*What you have to do*: Look through the records below for the line with "Email: <br/>". Return that line and each one after it up to and including the line with "по умолчанию пользователю", exactly.

*Supplied data*:
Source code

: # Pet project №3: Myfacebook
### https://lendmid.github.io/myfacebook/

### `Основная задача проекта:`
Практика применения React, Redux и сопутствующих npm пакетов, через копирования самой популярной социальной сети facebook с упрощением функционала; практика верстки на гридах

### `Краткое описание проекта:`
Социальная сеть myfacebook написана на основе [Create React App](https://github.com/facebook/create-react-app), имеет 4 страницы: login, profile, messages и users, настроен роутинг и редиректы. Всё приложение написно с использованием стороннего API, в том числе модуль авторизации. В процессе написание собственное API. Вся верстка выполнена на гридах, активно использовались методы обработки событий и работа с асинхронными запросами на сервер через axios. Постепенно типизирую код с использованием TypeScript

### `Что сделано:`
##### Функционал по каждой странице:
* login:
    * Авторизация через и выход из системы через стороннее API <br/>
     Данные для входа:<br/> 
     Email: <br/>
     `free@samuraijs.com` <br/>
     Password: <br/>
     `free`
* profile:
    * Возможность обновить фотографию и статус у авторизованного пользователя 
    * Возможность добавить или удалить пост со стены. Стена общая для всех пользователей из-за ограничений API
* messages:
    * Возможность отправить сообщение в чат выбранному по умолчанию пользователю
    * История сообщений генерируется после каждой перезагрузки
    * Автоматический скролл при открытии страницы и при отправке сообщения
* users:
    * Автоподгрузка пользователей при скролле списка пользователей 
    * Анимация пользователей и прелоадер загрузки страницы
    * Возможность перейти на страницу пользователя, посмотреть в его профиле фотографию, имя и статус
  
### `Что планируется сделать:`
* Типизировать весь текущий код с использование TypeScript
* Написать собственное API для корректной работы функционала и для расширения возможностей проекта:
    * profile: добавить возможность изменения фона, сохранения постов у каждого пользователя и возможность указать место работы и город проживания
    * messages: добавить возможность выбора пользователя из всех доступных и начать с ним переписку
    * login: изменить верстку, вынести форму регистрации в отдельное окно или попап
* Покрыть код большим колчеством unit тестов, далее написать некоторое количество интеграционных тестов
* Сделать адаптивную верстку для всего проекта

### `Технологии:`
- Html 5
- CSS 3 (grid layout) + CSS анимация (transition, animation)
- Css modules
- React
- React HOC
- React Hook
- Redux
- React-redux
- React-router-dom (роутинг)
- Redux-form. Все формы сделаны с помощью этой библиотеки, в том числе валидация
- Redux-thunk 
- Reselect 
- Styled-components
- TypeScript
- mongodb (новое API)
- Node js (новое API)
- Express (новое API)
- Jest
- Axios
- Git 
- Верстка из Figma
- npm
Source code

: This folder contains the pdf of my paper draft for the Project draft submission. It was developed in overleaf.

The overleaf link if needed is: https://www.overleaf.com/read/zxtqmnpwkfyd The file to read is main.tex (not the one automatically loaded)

*Written answer*:
     Email: <br/>
     `free@samuraijs.com` <br/>
     Password: <br/>
     `free`
* profile:
    * Возможность обновить фотографию и статус у авторизованного пользователя 
    * Возможность добавить или удалить пост со стены. Стена общая для всех пользователей из-за ограничений API
* messages:
    * Возможность отправить сообщение в чат выбранному по умолчанию пользователю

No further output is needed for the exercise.